Le 27 mars, à l’auditorium de l’école Phelma de Grenoble-INP, table ronde de l’école d’hiver de la batterie Verkor. De gauche à droite : Alain Denoyelle, Assistant professeur à Grenoble INP – UGA ; Sylvia Bodoardo, professeure au Politecnico di Torino (Italie) ; Vicky Côté, directrice de la formation continue à School Board (Québec) ; Gilles Moreau, directeur Innovation ouverte chez Verkor ; Émilie Rondet, en charge du projet École de la batterie chez Verkor.
La montée en compétences, clé de voûte de l'industrie des batteries
Face à l'Asie et aux États-Unis, l'Europe et le Canada doivent former massivement leur main d'œuvre pour espérer développer une filière batterie souveraine. Ce défi compétences a été discuté lors d'une table ronde internationale organisée récemment à Grenoble par Verkor dans le cadre de l'école d'hiver de la batterie.
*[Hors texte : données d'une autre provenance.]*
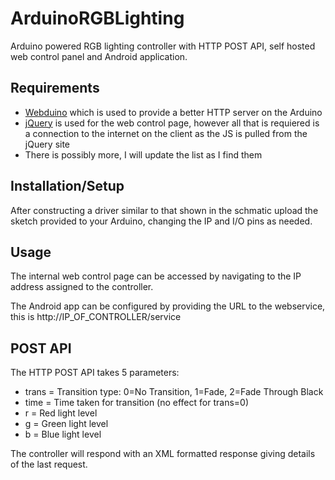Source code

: ArduinoRGBLighting
==================

Arduino powered RGB lighting controller with HTTP POST API, self hosted web control panel and Android application.

Requirements
------------

-	[Webduino](https://github.com/sirleech/Webduino) which is used to provide a better HTTP server on the Arduino
-	[jQuery](http://jquery.com/) is used for the web control page, however all that is requiered is a connection to the internet on the client as the JS is pulled from the jQuery site
-	There is possibly more, I will update the list as I find them

Installation/Setup
------------------

After constructing a driver similar to that shown in the schmatic upload the sketch provided to your Arduino, changing the IP and I/O pins as needed.

Usage
-----

The internal web control page can be accessed by navigating to the IP address assigned to the controller.

The Android app can be configured by providing the URL to the webservice, this is http://IP_OF_CONTROLLER/service

POST API
--------

The HTTP POST API takes 5 parameters:
-	trans = Transition type: 0=No Transition, 1=Fade, 2=Fade Through Black
-	time = Time taken for transition (no effect for trans=0)
-	r = Red light level
-	g = Green light level
-	b = Blue light level

The controller will respond with an XML formatted response giving details of the last request.
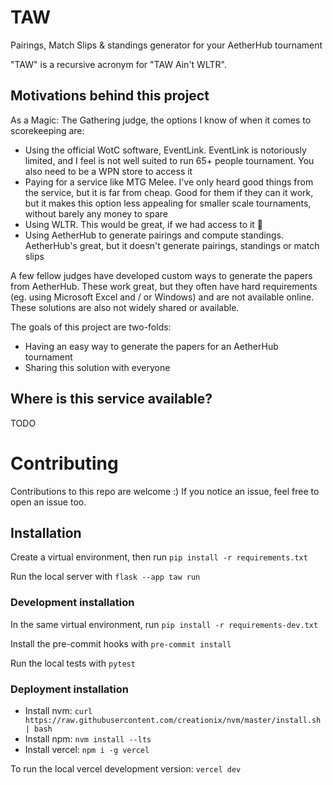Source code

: # TAW

Pairings, Match Slips &amp; standings generator for your AetherHub tournament

"TAW" is a recursive acronym for "TAW Ain't WLTR".

## Motivations behind this project

As a Magic: The Gathering judge, the options I know of when it comes to scorekeeping are:

- Using the official WotC software, EventLink. EventLink is notoriously limited, and I feel is not well suited to run 65+ people tournament. You also need to be a WPN store to access it
- Paying for a service like MTG Melee. I've only heard good things from the service, but it is far from cheap. Good for them if they can it work, but it makes this option less appealing for smaller scale tournaments, without barely any money to spare
- Using WLTR. This would be great, if we had access to it 👼
- Using AetherHub to generate pairings and compute standings. AetherHub's great, but it doesn't generate pairings, standings or match slips

A few fellow judges have developed custom ways to generate the papers from AetherHub. These work great, but they often have hard requirements (eg. using Microsoft Excel and / or Windows) and are not available online. These solutions are also not widely shared or available.

The goals of this project are two-folds:
- Having an easy way to generate the papers for an AetherHub tournament
- Sharing this solution with everyone

## Where is this service available?

TODO

# Contributing

Contributions to this repo are welcome :) If you notice an issue, feel free to open an issue too.

## Installation

Create a virtual environment, then run `pip install -r requirements.txt`

Run the local server with `flask --app taw run`

### Development installation

In the same virtual environment, run `pip install -r requirements-dev.txt`

Install the pre-commit hooks with `pre-commit install`

Run the local tests with `pytest`

### Deployment installation

- Install nvm: `curl https://raw.githubusercontent.com/creationix/nvm/master/install.sh | bash`
- Install npm: `nvm install --lts`
- Install vercel: `npm i -g vercel`

To run the local vercel development version: `vercel dev`

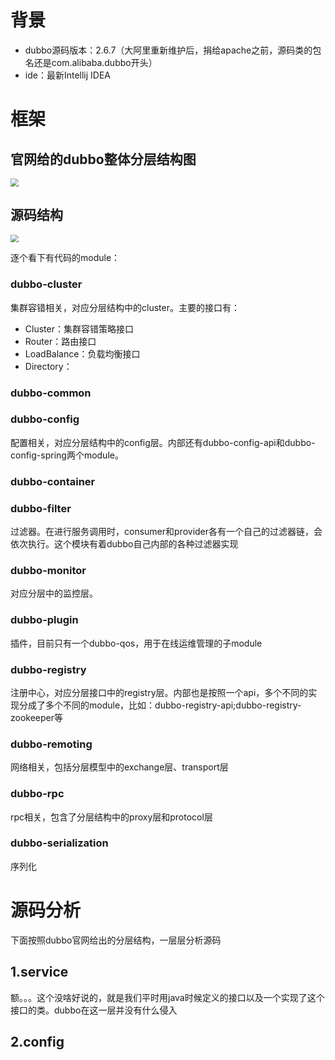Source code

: # 背景

* dubbo源码版本：2.6.7（大阿里重新维护后，捐给apache之前，源码类的包名还是com.alibaba.dubbo开头）
* ide：最新Intellij IDEA

# 框架

## 官网给的dubbo整体分层结构图

<img src="/Users/didi/workspace/study/my-note/pic/dubbo-framework.jpg" style="zoom:80%;" />

## 源码结构

<img src="/Users/didi/workspace/study/my-note/pic/dubbo源码.jpg" style="zoom:80%;" />

逐个看下有代码的module：

### dubbo-cluster

集群容错相关，对应分层结构中的cluster。主要的接口有：

* Cluster：集群容错策略接口
* Router：路由接口
* LoadBalance：负载均衡接口
* Directory：

### dubbo-common

### dubbo-config

配置相关，对应分层结构中的config层。内部还有dubbo-config-api和dubbo-config-spring两个module。

### dubbo-container

### dubbo-filter

过滤器。在进行服务调用时，consumer和provider各有一个自己的过滤器链，会依次执行。这个模块有着dubbo自己内部的各种过滤器实现

### dubbo-monitor

对应分层中的监控层。

### dubbo-plugin

插件，目前只有一个dubbo-qos，用于在线运维管理的子module

### dubbo-registry

注册中心，对应分层接口中的registry层。内部也是按照一个api，多个不同的实现分成了多个不同的module，比如：dubbo-registry-api;dubbo-registry-zookeeper等

### dubbo-remoting

网络相关，包括分层模型中的exchange层、transport层

### dubbo-rpc

rpc相关，包含了分层结构中的proxy层和protocol层

### dubbo-serialization

序列化

# 源码分析

下面按照dubbo官网给出的分层结构，一层层分析源码

## 1.service

额。。。这个没啥好说的，就是我们平时用java时候定义的接口以及一个实现了这个接口的类。dubbo在这一层并没有什么侵入

## 2.config

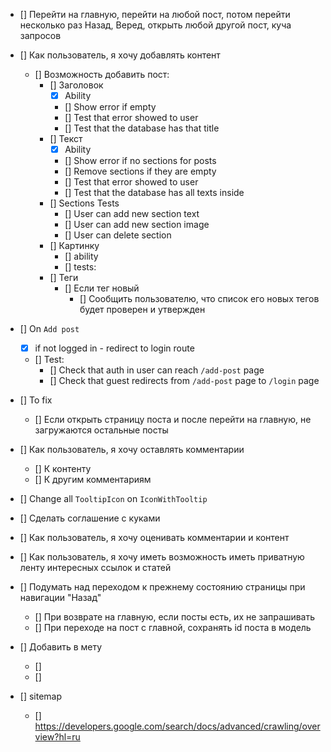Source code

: - [] Перейти на главную, перейти на любой пост, потом перейти несколько раз
  Назад, Веред, открыть любой другой пост,
  куча запросов

- [] Как пользователь, я хочу добавлять контент
    - [] Возможность добавить пост:
        - [] Заголовок
            - [x] Ability
            - [] Show error if empty
            - [] Test that error showed to user
            - [] Test that the database has that title
        - [] Текст
            - [x] Ability
            - [] Show error if no sections for posts
            - [] Remove sections if they are empty
            - [] Test that error showed to user
            - [] Test that the database has all texts inside
        - [] Sections Tests
            - [] User can add new section text
            - [] User can add new section image
            - [] User can delete section
        - [] Картинку
            - [] ability
            - [] tests:
        - [] Теги
            - [] Если тег новый
                - [] Сообщить пользователю, что список его новых тегов будет проверен и утвержден

- [] On `Add post`
    - [x] if not logged in - redirect to login route
    - [] Test:
        - [] Check that auth in user can reach `/add-post` page
        - [] Check that guest redirects from `/add-post` page to `/login` page

- [] To fix
    - [] Если открыть страницу поста и после перейти на главную, не загружаются остальные посты

- [] Как пользователь, я хочу оставлять комментарии
    - [] К контенту
    - [] К другим комментариям

- [] Change all `TooltipIcon` on `IconWithTooltip`

- [] Сделать соглашение с куками

- [] Как пользователь, я хочу оценивать комментарии и контент

- [] Как пользователь, я хочу иметь возможность иметь приватную ленту интересных ссылок и статей

- [] Подумать над переходом к прежнему состоянию страницы при навигации "Назад"
    - [] При возврате на главную, если посты есть, их не запрашивать
    - [] При переходе на пост с главной, сохранять id поста в модель

- [] Добавить в мету
    - [] <meta name="description" content="60.2k votes, 19.0k comments. 32.5m members in the AskReddit community.
      r/AskReddit is the place to ask and answer thought-provoking questions.">
    - [] <link rel="canonical"
      href="https://www.reddit.com/r/AskReddit/comments/ntofxm/what_the_scariest_true_story_you_know/">
- [] sitemap
    - [] https://developers.google.com/search/docs/advanced/crawling/overview?hl=ru

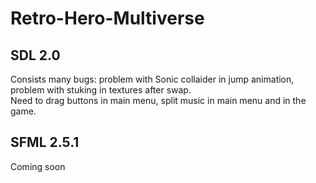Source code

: # Retro-Hero-Multiverse  
## SDL 2.0  
Consists many bugs: problem with Sonic collaider in jump animation, problem with stuking in textures after swap.  
Need to drag buttons in main menu, split music in main menu and in the game.
## SFML 2.5.1  
Coming soon  
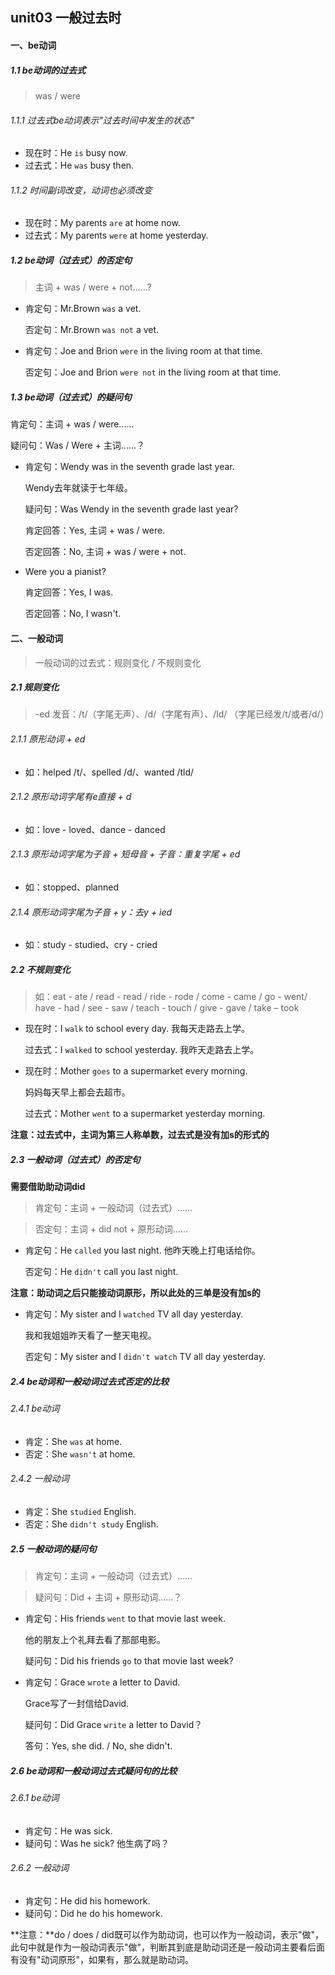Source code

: ## unit03 一般过去时

#### 一、be动词

##### 1.1 be动词的过去式

> was / were

###### 1.1.1 过去式be动词表示"过去时间中发生的状态"

- 现在时：He `is` busy now.
- 过去式：He `was` busy then.

###### 1.1.2 时间副词改变，动词也必须改变

- 现在时：My parents `are` at home now.
- 过去式：My parents `were` at home yesterday.

##### 1.2 be动词（过去式）的否定句

> 主词 + was / were + not......?

- 肯定句：Mr.Brown `was` a vet.

  否定句：Mr.Brown `was not` a vet.

- 肯定句：Joe and Brion `were` in the living room at that time.

  否定句：Joe and Brion `were not` in the living room at that time.

##### 1.3 be动词（过去式）的疑问句

肯定句：主词 + was / were......

疑问句：Was / Were + 主词......？

- 肯定句：Wendy was in the seventh grade last year.

  Wendy去年就读于七年级。

  疑问句：Was Wendy in the seventh grade last year?

  肯定回答：Yes, 主词 + was / were.

  否定回答：No, 主词 + was / were + not.

- Were you a pianist?

  肯定回答：Yes, I was.

  否定回答：No, I wasn't.

#### 二、一般动词

> 一般动词的过去式：规则变化 / 不规则变化

##### 2.1 规则变化

> -ed 发音：/t/（字尾无声）、/d/（字尾有声）、/ld/ （字尾已经发/t/或者/d/）

###### 2.1.1 原形动词 + ed

- 如：helped /t/、spelled /d/、wanted /tld/ 

###### 2.1.2 原形动词字尾有e直接 + d 

- 如：love - loved、dance - danced

###### 2.1.3 原形动词字尾为子音 + 短母音 + 子音：重复字尾 + ed

- 如：stopped、planned

###### 2.1.4 原形动词字尾为子音 + y：去y + ied

- 如：study - studied、cry - cried

##### 2.2 不规则变化

> 如：eat - ate / read - read / ride - rode / come - came / go - went/ have - had / see - saw / teach - touch / give - gave / take – took  

- 现在时：I `walk` to school every day.  我每天走路去上学。

  过去式：I `walked` to school yesterday.  我昨天走路去上学。

- 现在时：Mother `goes` to a supermarket every morning.

  妈妈每天早上都会去超市。

  过去式：Mother `went` to a supermarket yesterday morning.

**注意：过去式中，主词为第三人称单数，过去式是没有加s的形式的** 

##### 2.3 一般动词（过去式）的否定句

**需要借助助动词did** 

> 肯定句：主词 + 一般动词（过去式）......

> 否定句：主词 + did not + 原形动词......

- 肯定句：He `called` you last night.  他昨天晚上打电话给你。

  否定句：He `didn't` call you last night.

**注意：助动词之后只能接动词原形，所以此处的三单是没有加s的** 

- 肯定句：My sister and I `watched` TV all day yesterday.

  我和我姐姐昨天看了一整天电视。

  否定句：My sister and I `didn't watch` TV all day yesterday.

##### 2.4 be动词和一般动词过去式否定的比较

###### 2.4.1 be动词

- 肯定：She `was` at home.
- 否定：She `wasn't` at home.

###### 2.4.2 一般动词

- 肯定：She `studied` English.
- 否定：She `didn't study` English.

##### 2.5 一般动词的疑问句

> 肯定句：主词 + 一般动词（过去式）......

> 疑问句：Did + 主词 + 原形动词......？

- 肯定句：His friends `went` to that movie last week.

  他的朋友上个礼拜去看了那部电影。

  疑问句：Did his friends `go` to that movie last week?

- 肯定句：Grace `wrote` a letter to David.  

  Grace写了一封信给David.

  疑问句：Did Grace `write` a letter to David？

  答句：Yes, she did. / No, she didn't.

##### 2.6 be动词和一般动词过去式疑问句的比较

###### 2.6.1 be动词

- 肯定句：He was sick.
- 疑问句：Was he sick?  他生病了吗？

###### 2.6.2 一般动词

- 肯定句：He did his homework.
- 疑问句：Did he do his homework.

**注意：**do / does / did既可以作为助动词，也可以作为一般动词，表示"做"，此句中就是作为一般动词表示"做"，判断其到底是助动词还是一般动词主要看后面有没有"动词原形"，如果有，那么就是助动词。
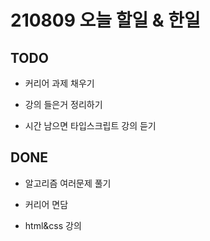 # 210809 오늘 할일 & 한일

## TODO
- 커리어 과제 채우기

- 강의 들은거 정리하기

- 시간 남으면 타입스크립트 강의 듣기

## DONE

- 알고리즘 여러문제 풀기

- 커리어 면담

- html&css 강의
Par Nicolas Deguerry - Le 07 avril 2025.
C'est moins de 2 ans après l'inauguration du Verkor Innovation Centre (notre article), à Grenoble, que s'est tenue dans cette même capitale des Alpes l'école d'hiver de la batterie. Le 27 mars, une table ronde internationale a permis de balayer les enjeux. Alors que le constructeur chinois BYD qui vient de dépasser Tesla multiplie les innovations, c'est toute l'industrie des batteries électriques qui connaît un essor fulgurant en Europe. Mais cette croissance rapide se heurte à un défi majeur : le manque de compétences. À l'orée de l'entrée en production de la gigafactory de Dunkerque, c'est Gilles Moreau, directeur Innovation ouverte chez Verkor, qui souligne le « besoin de tous types de profils, pas seulement d'électrochimistes. » On le comprend, réindustrialiser la France pose de sérieux problèmes de recrutement quand la désindustrialisation a tout simplement fait disparaître un large éventail de compétences : « il nous faut des techniciens de maintenance, des opérateurs de production, des spécialistes en automatisation. »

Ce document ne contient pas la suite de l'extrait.